Currently, the addition of many lineages of newly discovered protists (such as Telonemia, Picozoa, Hemimastigophora, Rigifilida...) and the use of phylogenomic analyses have brought a new, more accurate supergroup model. These are the current supergroups of eukaryotes:
- TSAR, constituted by Telonemia and the SAR clade (Stramenopiles, Alveolata and Rhizaria). It is estimated to occupy up to half of all eukaryotic diversity, since it includes multiple major groups such as diatoms, dinoflagellates, seaweeds, ciliates, foraminiferans, radiolarians, and the apicomplexan and oomycete parasites.

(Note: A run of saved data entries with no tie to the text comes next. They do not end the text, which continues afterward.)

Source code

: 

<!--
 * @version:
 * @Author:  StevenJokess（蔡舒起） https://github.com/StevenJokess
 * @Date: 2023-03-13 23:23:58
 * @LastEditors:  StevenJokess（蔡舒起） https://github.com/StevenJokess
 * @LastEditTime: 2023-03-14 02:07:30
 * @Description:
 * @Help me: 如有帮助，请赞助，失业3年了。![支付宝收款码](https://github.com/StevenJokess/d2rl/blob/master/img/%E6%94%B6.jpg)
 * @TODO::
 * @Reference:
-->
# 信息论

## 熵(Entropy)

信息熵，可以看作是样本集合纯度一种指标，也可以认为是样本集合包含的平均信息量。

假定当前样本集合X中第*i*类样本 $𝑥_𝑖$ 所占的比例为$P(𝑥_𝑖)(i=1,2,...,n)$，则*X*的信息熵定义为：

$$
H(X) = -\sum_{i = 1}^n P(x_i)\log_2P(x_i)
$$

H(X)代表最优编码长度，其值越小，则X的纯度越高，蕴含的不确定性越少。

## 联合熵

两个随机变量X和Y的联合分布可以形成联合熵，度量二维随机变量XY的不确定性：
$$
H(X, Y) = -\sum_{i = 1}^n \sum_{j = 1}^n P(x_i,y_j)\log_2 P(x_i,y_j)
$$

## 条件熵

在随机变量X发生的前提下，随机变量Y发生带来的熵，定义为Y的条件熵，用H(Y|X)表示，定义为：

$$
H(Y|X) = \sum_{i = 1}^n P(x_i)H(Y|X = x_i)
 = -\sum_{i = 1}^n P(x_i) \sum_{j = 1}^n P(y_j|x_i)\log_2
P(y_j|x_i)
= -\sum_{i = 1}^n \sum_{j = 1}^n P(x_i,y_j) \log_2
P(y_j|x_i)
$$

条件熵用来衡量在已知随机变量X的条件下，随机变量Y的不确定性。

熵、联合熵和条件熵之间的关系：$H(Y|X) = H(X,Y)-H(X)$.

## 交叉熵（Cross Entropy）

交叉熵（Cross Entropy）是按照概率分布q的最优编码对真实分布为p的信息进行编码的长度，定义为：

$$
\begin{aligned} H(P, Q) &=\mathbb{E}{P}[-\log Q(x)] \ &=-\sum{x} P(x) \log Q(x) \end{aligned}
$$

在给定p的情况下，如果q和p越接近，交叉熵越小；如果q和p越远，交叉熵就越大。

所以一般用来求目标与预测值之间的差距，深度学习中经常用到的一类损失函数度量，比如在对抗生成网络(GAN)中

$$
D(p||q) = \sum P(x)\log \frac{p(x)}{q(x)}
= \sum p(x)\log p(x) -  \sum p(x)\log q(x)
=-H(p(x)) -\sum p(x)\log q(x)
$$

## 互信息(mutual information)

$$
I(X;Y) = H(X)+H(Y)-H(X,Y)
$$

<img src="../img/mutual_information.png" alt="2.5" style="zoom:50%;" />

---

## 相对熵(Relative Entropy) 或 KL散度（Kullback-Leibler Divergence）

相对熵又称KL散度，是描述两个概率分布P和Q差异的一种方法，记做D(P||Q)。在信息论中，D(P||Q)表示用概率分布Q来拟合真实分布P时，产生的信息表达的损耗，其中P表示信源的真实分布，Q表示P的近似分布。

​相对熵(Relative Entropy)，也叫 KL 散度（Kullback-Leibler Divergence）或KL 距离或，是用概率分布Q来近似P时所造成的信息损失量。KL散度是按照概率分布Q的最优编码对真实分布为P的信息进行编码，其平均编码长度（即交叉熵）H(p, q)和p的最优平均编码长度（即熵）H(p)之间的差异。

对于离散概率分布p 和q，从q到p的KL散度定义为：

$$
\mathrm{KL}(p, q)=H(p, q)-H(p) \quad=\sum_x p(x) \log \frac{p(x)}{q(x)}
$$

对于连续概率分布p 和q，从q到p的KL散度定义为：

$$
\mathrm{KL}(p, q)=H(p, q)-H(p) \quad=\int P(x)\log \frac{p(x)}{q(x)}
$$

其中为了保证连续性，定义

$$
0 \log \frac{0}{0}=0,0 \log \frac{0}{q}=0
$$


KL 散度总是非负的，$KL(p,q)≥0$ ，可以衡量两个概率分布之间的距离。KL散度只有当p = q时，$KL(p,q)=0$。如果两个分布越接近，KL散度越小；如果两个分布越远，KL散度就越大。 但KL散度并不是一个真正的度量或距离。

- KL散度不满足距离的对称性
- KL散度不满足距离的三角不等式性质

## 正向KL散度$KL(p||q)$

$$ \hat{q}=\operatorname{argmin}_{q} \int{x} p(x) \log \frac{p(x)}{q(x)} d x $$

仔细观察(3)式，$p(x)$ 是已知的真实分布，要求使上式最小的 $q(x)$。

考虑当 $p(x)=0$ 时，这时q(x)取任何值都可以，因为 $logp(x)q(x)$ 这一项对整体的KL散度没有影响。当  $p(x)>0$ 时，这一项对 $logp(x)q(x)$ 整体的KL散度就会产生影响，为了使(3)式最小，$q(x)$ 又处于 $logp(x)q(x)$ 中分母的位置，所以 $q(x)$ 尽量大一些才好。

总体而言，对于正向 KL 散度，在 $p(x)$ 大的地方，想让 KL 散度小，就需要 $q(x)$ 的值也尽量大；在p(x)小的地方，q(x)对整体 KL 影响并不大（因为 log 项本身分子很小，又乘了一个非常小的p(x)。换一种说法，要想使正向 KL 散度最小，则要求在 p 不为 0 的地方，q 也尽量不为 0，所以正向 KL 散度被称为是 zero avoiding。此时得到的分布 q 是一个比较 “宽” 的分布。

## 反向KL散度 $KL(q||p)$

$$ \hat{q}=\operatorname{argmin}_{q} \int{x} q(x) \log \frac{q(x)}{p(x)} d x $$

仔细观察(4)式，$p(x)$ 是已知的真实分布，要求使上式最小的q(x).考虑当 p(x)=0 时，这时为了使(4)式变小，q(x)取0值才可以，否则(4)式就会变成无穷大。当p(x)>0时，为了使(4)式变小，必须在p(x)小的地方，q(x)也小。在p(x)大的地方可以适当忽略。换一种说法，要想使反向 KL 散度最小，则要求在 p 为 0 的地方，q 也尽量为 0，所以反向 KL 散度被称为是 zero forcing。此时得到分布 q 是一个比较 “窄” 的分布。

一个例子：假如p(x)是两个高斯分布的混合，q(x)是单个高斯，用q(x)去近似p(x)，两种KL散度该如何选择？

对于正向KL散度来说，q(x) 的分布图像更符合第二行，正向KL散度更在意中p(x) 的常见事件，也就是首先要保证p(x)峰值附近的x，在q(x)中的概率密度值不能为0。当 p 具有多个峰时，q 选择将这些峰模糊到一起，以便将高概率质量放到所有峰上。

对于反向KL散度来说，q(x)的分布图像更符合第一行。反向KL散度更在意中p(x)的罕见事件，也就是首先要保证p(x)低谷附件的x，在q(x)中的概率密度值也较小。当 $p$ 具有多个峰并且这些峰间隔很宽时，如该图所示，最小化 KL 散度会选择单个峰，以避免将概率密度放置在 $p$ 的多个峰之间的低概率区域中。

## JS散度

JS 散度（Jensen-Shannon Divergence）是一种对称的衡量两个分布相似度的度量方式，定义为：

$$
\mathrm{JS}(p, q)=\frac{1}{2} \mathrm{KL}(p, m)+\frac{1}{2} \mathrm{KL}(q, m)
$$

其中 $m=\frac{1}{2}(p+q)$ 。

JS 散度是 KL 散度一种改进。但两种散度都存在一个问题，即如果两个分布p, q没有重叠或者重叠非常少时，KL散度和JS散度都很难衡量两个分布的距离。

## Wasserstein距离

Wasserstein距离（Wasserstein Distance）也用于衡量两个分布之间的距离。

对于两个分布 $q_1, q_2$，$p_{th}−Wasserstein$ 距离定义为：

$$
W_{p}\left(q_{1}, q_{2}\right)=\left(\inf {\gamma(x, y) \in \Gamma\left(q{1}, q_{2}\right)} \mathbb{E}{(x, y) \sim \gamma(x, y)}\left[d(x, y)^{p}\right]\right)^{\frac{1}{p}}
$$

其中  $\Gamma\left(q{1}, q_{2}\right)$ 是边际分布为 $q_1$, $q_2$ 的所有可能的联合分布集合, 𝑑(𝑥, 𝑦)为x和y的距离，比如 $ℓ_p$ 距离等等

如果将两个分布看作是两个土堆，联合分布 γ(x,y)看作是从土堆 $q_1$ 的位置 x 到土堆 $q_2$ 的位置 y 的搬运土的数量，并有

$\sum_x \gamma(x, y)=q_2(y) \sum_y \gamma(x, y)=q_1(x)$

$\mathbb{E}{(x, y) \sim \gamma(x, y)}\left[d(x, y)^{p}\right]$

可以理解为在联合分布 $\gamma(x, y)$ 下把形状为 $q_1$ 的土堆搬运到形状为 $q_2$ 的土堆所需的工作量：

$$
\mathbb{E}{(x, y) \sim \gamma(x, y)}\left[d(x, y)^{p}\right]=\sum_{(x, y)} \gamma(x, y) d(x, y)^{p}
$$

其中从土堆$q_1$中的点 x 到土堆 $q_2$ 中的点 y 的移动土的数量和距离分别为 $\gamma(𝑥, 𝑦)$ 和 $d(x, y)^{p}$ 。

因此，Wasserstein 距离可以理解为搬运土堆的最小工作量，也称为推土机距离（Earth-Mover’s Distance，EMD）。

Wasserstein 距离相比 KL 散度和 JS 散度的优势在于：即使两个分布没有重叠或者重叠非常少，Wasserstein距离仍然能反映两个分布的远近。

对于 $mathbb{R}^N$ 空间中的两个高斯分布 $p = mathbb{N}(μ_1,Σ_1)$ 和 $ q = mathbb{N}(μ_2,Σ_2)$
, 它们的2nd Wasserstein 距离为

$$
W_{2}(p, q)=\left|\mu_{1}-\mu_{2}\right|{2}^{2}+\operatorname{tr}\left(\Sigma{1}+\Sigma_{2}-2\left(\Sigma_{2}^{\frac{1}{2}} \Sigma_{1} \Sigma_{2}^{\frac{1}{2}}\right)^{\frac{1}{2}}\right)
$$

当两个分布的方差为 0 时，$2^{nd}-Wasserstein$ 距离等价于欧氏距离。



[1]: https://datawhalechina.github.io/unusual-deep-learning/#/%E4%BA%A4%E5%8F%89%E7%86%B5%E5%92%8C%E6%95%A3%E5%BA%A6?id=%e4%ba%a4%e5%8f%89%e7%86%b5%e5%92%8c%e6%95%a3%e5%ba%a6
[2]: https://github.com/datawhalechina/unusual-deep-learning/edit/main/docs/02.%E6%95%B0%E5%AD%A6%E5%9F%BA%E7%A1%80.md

It essentially contains the majority of "Chromalveolata".
- Haptista (ranked as a phylum), previously in "Chromalveolata", comprising the haptophyte algae and centrohelids.
- Cryptista (ranked as a phylum), previously in "Chromalveolata", comprising the cryptomonads, katablepharids and the enigmatic Palpitomonas.
- Archaeplastida (also treated as a kingdom), constituted by the lineages that acquired chloroplasts through primary endosymbiosis: Chloroplastida (green algae and land plants), Rhodophyta, Glaucophyta and Rhodelphis.
- Amorphea, composed by the Amoebozoa and the Opisthokonta (animals, fungi and related protists). They're related to the breviates and the apusomonads, and together form the clade Obazoa.
- CRuMs, composed by the free-living protozoan groups Collodictyonidae, Rigifilida and Mantamonas.
- Discoba, constituted by Discicristata (Euglenozoa and Heterolobosea), Jakobida and Tsukubamonas. It is the biggest remaining clade of the "Excavata".
- Metamonada, (ranked as a phylum) previously part of the "Excavates", entirely containing anaerobic protists.
- Disparia, the most recently described supergroup, containing the clades Provora, Hemimastigophora, and Caelestes.

Many orphan groups of free-living protozoa remain left behind, unable to be added to a supergroup, such as: Picozoa (possibly belongs to Archaeplastida with limited certainty), Malawimonadida (thought to be related to Metamonada), Ancyromonadida, Breviatea, Apusomonadida, etc.

A possible modern topology of the eToL would be the following (supergroups labeled in bold):

==Prokaryotic supergroups==
The term 'supergroup' is used in phylogenetic studies of bacteria, in a smaller sense than within eukaryotes. As of 2021, it is very commonly used for naming clades within the genus Wolbachia.